PCI for Multivessel Disease in STEMI

Quick Takes

  • Complete revascularization is recommended in patients presenting with an acute ST-segment elevation myocardial infarction (STEMI) without shock.
  • In individuals who present in cardiogenic shock during an acute STEMI, revascularization of the culprit vessel only is recommended.
  • Fractional flow reserve (FFR) or optical coherence tomography (OCT) evaluation of non-culprit vessels can guide the revascularization strategy.

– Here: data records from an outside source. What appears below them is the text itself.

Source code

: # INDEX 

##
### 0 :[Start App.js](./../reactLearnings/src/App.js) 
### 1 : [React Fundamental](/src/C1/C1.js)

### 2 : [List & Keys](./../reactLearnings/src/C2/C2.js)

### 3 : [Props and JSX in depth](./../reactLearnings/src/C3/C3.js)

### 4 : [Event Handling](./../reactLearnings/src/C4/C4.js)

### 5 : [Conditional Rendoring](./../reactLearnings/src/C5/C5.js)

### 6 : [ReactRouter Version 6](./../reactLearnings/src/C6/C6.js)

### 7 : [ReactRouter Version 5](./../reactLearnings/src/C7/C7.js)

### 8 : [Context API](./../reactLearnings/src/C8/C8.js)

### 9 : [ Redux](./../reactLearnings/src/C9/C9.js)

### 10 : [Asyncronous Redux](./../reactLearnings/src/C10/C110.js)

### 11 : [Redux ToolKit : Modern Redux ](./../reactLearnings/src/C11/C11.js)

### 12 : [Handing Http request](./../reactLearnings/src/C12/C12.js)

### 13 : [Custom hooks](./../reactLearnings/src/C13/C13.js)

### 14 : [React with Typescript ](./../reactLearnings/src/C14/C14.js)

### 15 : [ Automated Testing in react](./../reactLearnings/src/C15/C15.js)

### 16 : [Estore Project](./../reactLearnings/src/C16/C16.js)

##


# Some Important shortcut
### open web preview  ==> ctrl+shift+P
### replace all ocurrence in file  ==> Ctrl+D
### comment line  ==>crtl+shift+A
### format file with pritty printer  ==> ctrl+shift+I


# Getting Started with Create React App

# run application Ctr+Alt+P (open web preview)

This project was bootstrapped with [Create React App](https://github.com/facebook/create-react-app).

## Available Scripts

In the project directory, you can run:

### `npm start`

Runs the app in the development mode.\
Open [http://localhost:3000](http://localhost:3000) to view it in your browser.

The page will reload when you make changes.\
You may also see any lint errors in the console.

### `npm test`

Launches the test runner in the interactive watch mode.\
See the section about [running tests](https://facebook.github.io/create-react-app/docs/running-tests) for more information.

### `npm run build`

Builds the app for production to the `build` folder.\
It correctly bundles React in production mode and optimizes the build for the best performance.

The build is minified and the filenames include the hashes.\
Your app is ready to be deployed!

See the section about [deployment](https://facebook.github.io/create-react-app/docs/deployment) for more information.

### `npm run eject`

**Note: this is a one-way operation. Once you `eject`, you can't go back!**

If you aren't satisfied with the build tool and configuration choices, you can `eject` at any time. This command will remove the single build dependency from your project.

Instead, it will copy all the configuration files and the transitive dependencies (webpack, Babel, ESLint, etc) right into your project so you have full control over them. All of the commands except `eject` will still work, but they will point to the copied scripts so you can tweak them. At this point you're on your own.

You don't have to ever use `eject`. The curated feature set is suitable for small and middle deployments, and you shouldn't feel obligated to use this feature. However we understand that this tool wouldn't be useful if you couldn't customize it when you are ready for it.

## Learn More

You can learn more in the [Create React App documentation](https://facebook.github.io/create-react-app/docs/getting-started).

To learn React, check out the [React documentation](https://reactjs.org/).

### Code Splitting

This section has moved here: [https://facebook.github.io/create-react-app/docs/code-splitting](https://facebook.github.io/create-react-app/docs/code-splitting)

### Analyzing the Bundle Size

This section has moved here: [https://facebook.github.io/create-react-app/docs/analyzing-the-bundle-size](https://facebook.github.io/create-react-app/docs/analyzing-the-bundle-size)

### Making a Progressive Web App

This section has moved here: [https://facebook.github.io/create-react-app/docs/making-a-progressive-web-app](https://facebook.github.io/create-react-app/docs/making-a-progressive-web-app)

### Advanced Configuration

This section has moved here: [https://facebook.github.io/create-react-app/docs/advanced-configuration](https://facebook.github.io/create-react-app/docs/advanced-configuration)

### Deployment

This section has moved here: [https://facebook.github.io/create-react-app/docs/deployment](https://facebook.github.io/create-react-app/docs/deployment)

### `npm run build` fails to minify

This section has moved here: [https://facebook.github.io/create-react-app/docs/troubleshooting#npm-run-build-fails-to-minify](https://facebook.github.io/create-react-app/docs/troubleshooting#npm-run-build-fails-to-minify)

Based on the current body of evidence, recent guidelines recommend complete revascularization for patients presenting with a STEMI who are not in cardiogenic shock.1 However, there are caveats that are discussed in this review. Furthermore, in patients who present in cardiogenic shock during an acute STEMI, revascularization of the culprit vessel only is recommended.

Review of the Literature
Table 1 summarizes the most relevant randomized clinical trials of culprit-only versus complete revascularization in STEMI. These trials enrolled between 300 to 900 patients. The COMPLETE (Complete Versus Culprit-Only Revascularization Strategies to Treat Multivessel Disease After Early PCI for STEMI) trial is considered the largest of these randomized trials with 4,041 patients. The patient population in these trials was relatively young, with a mean age range of 60-65 years, and a mean follow-up period ranging from 12 to 27 months. However, the COMPLETE trial had an extended follow-up of 36 months. Overall, these trials reported a reduction in the composite endpoint of cardiovascular death, myocardial infarction (MI), or ischemia-driven revascularization (refractory angina).2-6

Table 1: Data From Relevant Randomized Clinical Trials

Table 1
Although most trials use the term complete revascularization loosely, it generally refers to percutaneous revascularization. Patients requiring surgical revascularization were largely excluded from these studies.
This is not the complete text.